Mais seroit-il mon fils, ce Corsaire invincible?
Et croyray-je qu'Aminte à l'oubly trop sensible,
Ait pû si tost changer en dédains rigoureux,
Les terribles sentimens de son coeur amoureux?
Me derober un fils si grand par son merite,
Qu'il semble que la terre est pour luy trop petite;
Pourquoy me le ravir apres l'avoir donné?
Pourquoy laisser sans Pere un fils infortuné?
Le crime se doit-il punir sur l'innocence;
De combien d'actions pleines de violence,
Noircit-elle mon nom par cette longue erreur,
Et doit-on croire ainsi son aveugle fureur?

Sebaste.

Dequoy me serviroit une pareille feinte?
Dequoy me serviroit elle, au vaillant fils d'Aminte?
En l'avoüant pour fils qui gagne plus que toy.
Et n'as que trop douté, croy moy Prince, croy moy.

Amintas. à part.

Il est vray que je trouve en ce noble visage,
De la Reyne & de moy, la ressemblante image,
O son fils! ô le mien! car je n'en doute plus,
Pardonne genereux à ton Pere confus,
Qui t'a long-temps haï sous le nom d'un Corsaire,
Et fait gloire aujourd'huy d'estre connu ton Pere,
Approche toy de moy sans haine, & sans courroux.
Viens dans mes bras, mon fils.

Orosmane.

Ou plustost qu'à genoux,
J'obtienne le pardon d'une aveugle ignorance....

Nicanor.

Il ne faut plus songer qu'à la réjoüissance;
Et vous, ô belle Elise, oubliez le passé;
Excusez les transports d'un courroux insensé,
Agréez un époux qu'un ennemy vous donne,
Et que mon Amintas soit celuy d'Alcionne.
Mais, Helas! sa blesseure au fort de mes plaisirs.
Fait sortir de mon coeur d'inutiles soûpirs.

Orosmane.

Si je perdois ainsi ce frere incomparable,
Mon ame de sa mort seroit inconsolable.

Elise.

Les Dieux nous traiteront plus favorablement;
Mais il faut l'informer de l'heureux changement,
Qui donne à cét Estat une face nouvelle.

Nicanor.

Allons tous luy porter cette grande nouvelle.
Differons le recit de ma funeste amour,
Et que Cypre à jamais celebre l'heureux jour,
Qui donne un Pere au fils, rend le fils à son Pere,
Et finit les malheurs d'un grand Prince Corsaire.

Fin du Prince Corsaire.

Notes du transcripteur

L'orthographe et la ponctuation sont conformes à l'original. On a corrigé les coquilles les plus probables en signalant le texte original ainsi. Les variantes (Elise/Elize, tyran/tiran, ...) n'ont pas été uniformisées.

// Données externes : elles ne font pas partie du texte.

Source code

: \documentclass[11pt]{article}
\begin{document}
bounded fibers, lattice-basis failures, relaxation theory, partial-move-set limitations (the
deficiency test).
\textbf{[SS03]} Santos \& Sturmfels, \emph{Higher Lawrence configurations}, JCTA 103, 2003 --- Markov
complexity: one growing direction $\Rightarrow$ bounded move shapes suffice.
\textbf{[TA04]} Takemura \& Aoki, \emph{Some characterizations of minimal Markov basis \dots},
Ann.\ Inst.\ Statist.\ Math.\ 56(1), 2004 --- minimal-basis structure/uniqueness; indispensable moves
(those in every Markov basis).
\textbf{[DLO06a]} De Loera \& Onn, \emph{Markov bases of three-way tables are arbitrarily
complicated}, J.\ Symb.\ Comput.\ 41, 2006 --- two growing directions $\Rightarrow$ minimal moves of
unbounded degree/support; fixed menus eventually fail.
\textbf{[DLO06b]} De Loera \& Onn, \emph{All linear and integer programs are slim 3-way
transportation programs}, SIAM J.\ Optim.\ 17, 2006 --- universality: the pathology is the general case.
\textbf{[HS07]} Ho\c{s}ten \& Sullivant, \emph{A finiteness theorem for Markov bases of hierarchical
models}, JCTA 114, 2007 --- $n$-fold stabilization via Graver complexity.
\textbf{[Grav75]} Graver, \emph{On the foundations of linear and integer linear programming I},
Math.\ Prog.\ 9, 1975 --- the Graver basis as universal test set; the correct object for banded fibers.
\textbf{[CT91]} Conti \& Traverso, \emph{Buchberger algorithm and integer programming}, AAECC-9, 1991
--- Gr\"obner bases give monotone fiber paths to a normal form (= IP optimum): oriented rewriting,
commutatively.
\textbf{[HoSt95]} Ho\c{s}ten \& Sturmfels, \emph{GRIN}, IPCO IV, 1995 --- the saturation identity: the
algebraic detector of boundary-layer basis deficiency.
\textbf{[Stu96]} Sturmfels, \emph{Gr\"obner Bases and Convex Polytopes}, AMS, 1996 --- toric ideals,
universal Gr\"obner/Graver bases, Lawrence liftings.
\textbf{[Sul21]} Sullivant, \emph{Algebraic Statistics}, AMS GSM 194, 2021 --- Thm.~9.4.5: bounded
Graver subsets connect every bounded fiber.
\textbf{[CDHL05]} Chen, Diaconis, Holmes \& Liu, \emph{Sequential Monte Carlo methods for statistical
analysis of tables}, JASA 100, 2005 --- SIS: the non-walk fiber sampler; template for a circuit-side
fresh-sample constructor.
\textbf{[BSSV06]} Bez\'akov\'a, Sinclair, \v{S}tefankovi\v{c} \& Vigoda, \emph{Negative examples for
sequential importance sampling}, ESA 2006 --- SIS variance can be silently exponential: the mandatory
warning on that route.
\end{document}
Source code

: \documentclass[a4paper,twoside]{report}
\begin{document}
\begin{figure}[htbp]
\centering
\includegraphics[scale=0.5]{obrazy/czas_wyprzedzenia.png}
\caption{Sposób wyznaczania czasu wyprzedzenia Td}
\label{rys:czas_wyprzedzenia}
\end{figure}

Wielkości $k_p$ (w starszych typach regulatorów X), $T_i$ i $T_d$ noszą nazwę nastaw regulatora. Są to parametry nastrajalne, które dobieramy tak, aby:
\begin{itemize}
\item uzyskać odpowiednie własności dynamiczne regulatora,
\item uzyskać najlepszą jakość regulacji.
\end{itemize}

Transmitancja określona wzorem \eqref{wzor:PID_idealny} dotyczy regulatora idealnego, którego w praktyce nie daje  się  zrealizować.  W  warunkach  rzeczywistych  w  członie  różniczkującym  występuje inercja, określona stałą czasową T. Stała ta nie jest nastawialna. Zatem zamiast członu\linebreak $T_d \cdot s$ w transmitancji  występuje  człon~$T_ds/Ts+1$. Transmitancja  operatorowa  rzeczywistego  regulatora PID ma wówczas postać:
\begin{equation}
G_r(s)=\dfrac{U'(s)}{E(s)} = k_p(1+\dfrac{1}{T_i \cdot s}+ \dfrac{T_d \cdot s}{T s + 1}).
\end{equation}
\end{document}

Les erreurs probables suivantes n'ont pas pu être corrigées:

Il manque un pied dans les vers suivants:

O! qu'avec tous soins qui me vont combattant,

Entre un ennemy que la Cypre aprehende,

Surprend, & nous trouble autant que la douleur.

"Dequoy me serviroit" est probablement une erreur dans le vers suivant:

Dequoy me serviroit elle, au vaillant fils d'Aminte?